• Instructions to follow
Everything from the line containing "La sommation arithmétique" to the last line of the material below must be retyped exactly, both ends included; skip the pictures.

• Information given

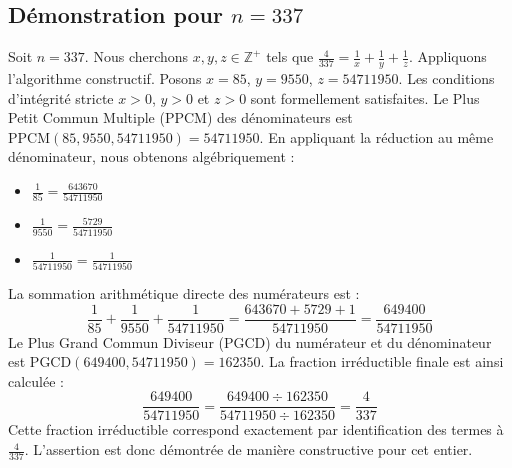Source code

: \documentclass[11pt,a4paper]{article}
\begin{document}
\subsection{Démonstration pour $n = 337$}
Soit $n = 337$. Nous cherchons $x, y, z \in \mathbb{Z}^{+}$ tels que $\frac{4}{337} = \frac{1}{x} + \frac{1}{y} + \frac{1}{z}$.
Appliquons l'algorithme constructif. Posons $x = 85$, $y = 9550$, $z = 54711950$.
Les conditions d'intégrité stricte $x > 0$, $y > 0$ et $z > 0$ sont formellement satisfaites.
Le Plus Petit Commun Multiple (PPCM) des dénominateurs est $\text{PPCM}(85, 9550, 54711950) = 54711950$.
En appliquant la réduction au même dénominateur, nous obtenons algébriquement :
\begin{itemize}
    \item $\frac{1}{85} = \frac{643670}{54711950}$
    \item $\frac{1}{9550} = \frac{5729}{54711950}$
    \item $\frac{1}{54711950} = \frac{1}{54711950}$
\end{itemize}
La sommation arithmétique directe des numérateurs est :
$$ \frac{1}{85} + \frac{1}{9550} + \frac{1}{54711950} = \frac{643670 + 5729 + 1}{54711950} = \frac{649400}{54711950} $$
Le Plus Grand Commun Diviseur (PGCD) du numérateur et du dénominateur est $\text{PGCD}(649400, 54711950) = 162350$.
La fraction irréductible finale est ainsi calculée :
$$ \frac{649400}{54711950} = \frac{649400 \div 162350}{54711950 \div 162350} = \frac{4}{337} $$
Cette fraction irréductible correspond exactement par identification des termes à $\frac{4}{337}$. L'assertion est donc démontrée de manière constructive pour cet entier.
\end{document}
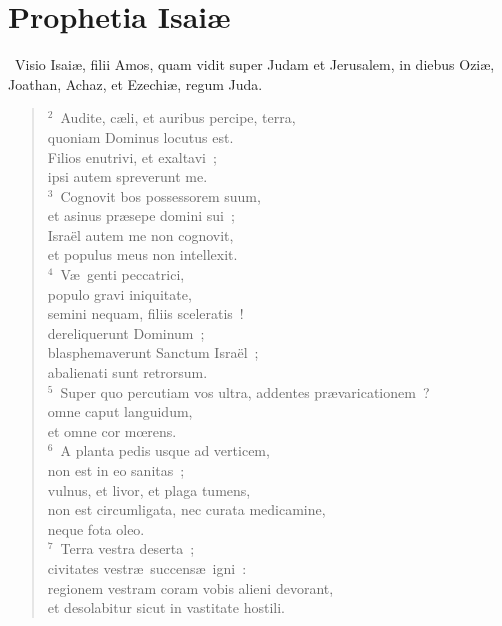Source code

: {\centering \section*{Prophetia Isaiæ}}\thispagestyle{empty}

~Visio Isai\ae , filii Amos, quam vidit super Judam et Jerusalem, in diebus Ozi\ae , Joathan, Achaz, et Ezechi\ae , regum Juda.


\begin{flushleft}\begin{verse}\vspace{6pt}${}^{2}$~Audite, c\ae li, et auribus percipe, terra,\\ quoniam Dominus locutus est.\\ Filios enutrivi, et exaltavi~;\\ ipsi autem spreverunt me.\\
${}^{3}$~Cognovit bos possessorem suum,\\ et asinus pr\ae sepe domini sui~;\\ Isra\"el autem me non cognovit,\\ et populus meus non intellexit.\\
${}^{4}$~V\ae\ genti peccatrici,\\ populo gravi iniquitate,\\ semini nequam, filiis sceleratis~!\\ dereliquerunt Dominum~;\\ blasphemaverunt Sanctum Isra\"el~;\\ abalienati sunt retrorsum.\\
${}^{5}$~Super quo percutiam vos ultra, addentes pr\ae varicationem~?\\ omne caput languidum,\\ et omne cor mœrens.\\
${}^{6}$~A planta pedis usque ad verticem,\\ non est in eo sanitas~;\\ vulnus, et livor, et plaga tumens,\\ non est circumligata, nec curata medicamine,\\ neque fota oleo.\\
${}^{7}$~Terra vestra deserta~;\\ civitates vestr\ae\ succens\ae\ igni~:\\ regionem vestram coram vobis alieni devorant,\\ et desolabitur sicut in vastitate hostili.\\

\end{verse}
\end{flushleft}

• Exercise solution
La sommation arithmétique directe des numérateurs est :
$$ \frac{1}{85} + \frac{1}{9550} + \frac{1}{54711950} = \frac{643670 + 5729 + 1}{54711950} = \frac{649400}{54711950} $$
Le Plus Grand Commun Diviseur (PGCD) du numérateur et du dénominateur est $\text{PGCD}(649400, 54711950) = 162350$.
La fraction irréductible finale est ainsi calculée :
$$ \frac{649400}{54711950} = \frac{649400 \div 162350}{54711950 \div 162350} = \frac{4}{337} $$
Cette fraction irréductible correspond exactement par identification des termes à $\frac{4}{337}$. L'assertion est donc démontrée de manière constructive pour cet entier.
\end{document}
Source code

: {\centering \section*{Prophetia Isaiæ}}\thispagestyle{empty}

~Visio Isai\ae , filii Amos, quam vidit super Judam et Jerusalem, in diebus Ozi\ae , Joathan, Achaz, et Ezechi\ae , regum Juda.


\begin{flushleft}\begin{verse}\vspace{6pt}${}^{2}$~Audite, c\ae li, et auribus percipe, terra,\\ quoniam Dominus locutus est.\\ Filios enutrivi, et exaltavi~;\\ ipsi autem spreverunt me.\\
${}^{3}$~Cognovit bos possessorem suum,\\ et asinus pr\ae sepe domini sui~;\\ Isra\"el autem me non cognovit,\\ et populus meus non intellexit.\\
${}^{4}$~V\ae\ genti peccatrici,\\ populo gravi iniquitate,\\ semini nequam, filiis sceleratis~!\\ dereliquerunt Dominum~;\\ blasphemaverunt Sanctum Isra\"el~;\\ abalienati sunt retrorsum.\\
${}^{5}$~Super quo percutiam vos ultra, addentes pr\ae varicationem~?\\ omne caput languidum,\\ et omne cor mœrens.\\
${}^{6}$~A planta pedis usque ad verticem,\\ non est in eo sanitas~;\\ vulnus, et livor, et plaga tumens,\\ non est circumligata, nec curata medicamine,\\ neque fota oleo.\\
${}^{7}$~Terra vestra deserta~;\\ civitates vestr\ae\ succens\ae\ igni~:\\ regionem vestram coram vobis alieni devorant,\\ et desolabitur sicut in vastitate hostili.\\

\end{verse}
\end{flushleft}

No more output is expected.